Material to process section start
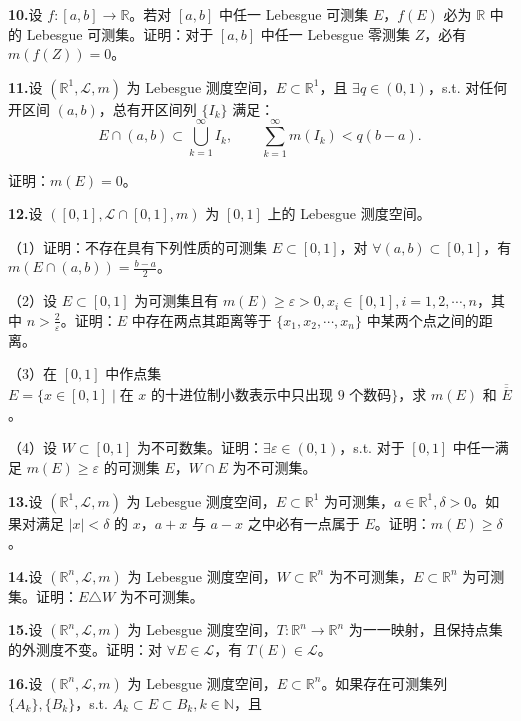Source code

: \documentclass[11pt,a4paper]{article}
\begin{document}
\par{}\noindent\textbf{10.}\quad 设 $f:[a,b]\to\mathbb R$。若对 $[a,b]$ 中任一 Lebesgue 可测集 $E$，$f(E)$ 必为 $\mathbb R$ 中的 Lebesgue 可测集。证明：对于 $[a,b]$ 中任一 Lebesgue 零测集 $Z$，必有 $m(f(Z))=0$。
\par{}\noindent\textbf{11.}\quad 设 $(\mathbb R^1,\mathcal L,m)$ 为 Lebesgue 测度空间，$E\subset\mathbb R^1$，且 $\exists q\in(0,1)$，s.t. 对任何开区间 $(a,b)$，总有开区间列 $\{I_k\}$ 满足：
\[E\cap(a,b)\subset\bigcup_{k=1}^\infty I_k,\qquad\sum_{k=1}^\infty m(I_k)<q(b-a).\]
\par\noindent 证明：$m(E)=0$。
\par{}\noindent\textbf{12.}\quad 设 $([0,1],\mathcal L\cap[0,1],m)$ 为 $[0,1]$ 上的 Lebesgue 测度空间。
\par\noindent （1）证明：不存在具有下列性质的可测集 $E\subset[0,1]$，对 $\forall(a,b)\subset[0,1]$，有 $m(E\cap(a,b))=\frac{b-a}{2}$。
\par\noindent （2）设 $E\subset[0,1]$ 为可测集且有 $m(E)\geq\varepsilon>0,x_i\in[0,1],i=1,2,\cdots,n$，其中 $n>\frac2\varepsilon$。证明：$E$ 中存在两点其距离等于 $\{x_1,x_2,\cdots,x_n\}$ 中某两个点之间的距离。
\par\noindent （3）在 $[0,1]$ 中作点集 $E=\{x\in[0,1]\mid\text{在 }x\text{ 的十进位制小数表示中只出现 9 个数码}\}$，求 $m(E)$ 和 $\overline{\overline E}$。
\par\noindent （4）设 $W\subset[0,1]$ 为不可数集。证明：$\exists\varepsilon\in(0,1)$，s.t. 对于 $[0,1]$ 中任一满足 $m(E)\geq\varepsilon$ 的可测集 $E$，$W\cap E$ 为不可测集。
\par{}\noindent\textbf{13.}\quad 设 $(\mathbb R^1,\mathcal L,m)$ 为 Lebesgue 测度空间，$E\subset\mathbb R^1$ 为可测集，$a\in\mathbb R^1,\delta>0$。如果对满足 $|x|<\delta$ 的 $x$，$a+x$ 与 $a-x$ 之中必有一点属于 $E$。证明：$m(E)\geq\delta$。
\par{}\noindent\textbf{14.}\quad 设 $(\mathbb R^n,\mathcal L,m)$ 为 Lebesgue 测度空间，$W\subset\mathbb R^n$ 为不可测集，$E\subset\mathbb R^n$ 为可测集。证明：$E\triangle W$ 为不可测集。
\par{}\noindent\textbf{15.}\quad 设 $(\mathbb R^n,\mathcal L,m)$ 为 Lebesgue 测度空间，$T:\mathbb R^n\to\mathbb R^n$ 为一一映射，且保持点集的外测度不变。证明：对 $\forall E\in\mathcal L$，有 $T(E)\in\mathcal L$。
\par{}\noindent\textbf{16.}\quad 设 $(\mathbb R^n,\mathcal L,m)$ 为 Lebesgue 测度空间，$E\subset\mathbb R^n$。如果存在可测集列 $\{A_k\},\{B_k\}$，s.t. $A_k\subset E\subset B_k,k\in\mathbb N$，且
\end{document}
Material to process section end
*Action item*. Exactly how many lines of the records include "为不可测集"? Provide the number by itself.

*Your response*. 2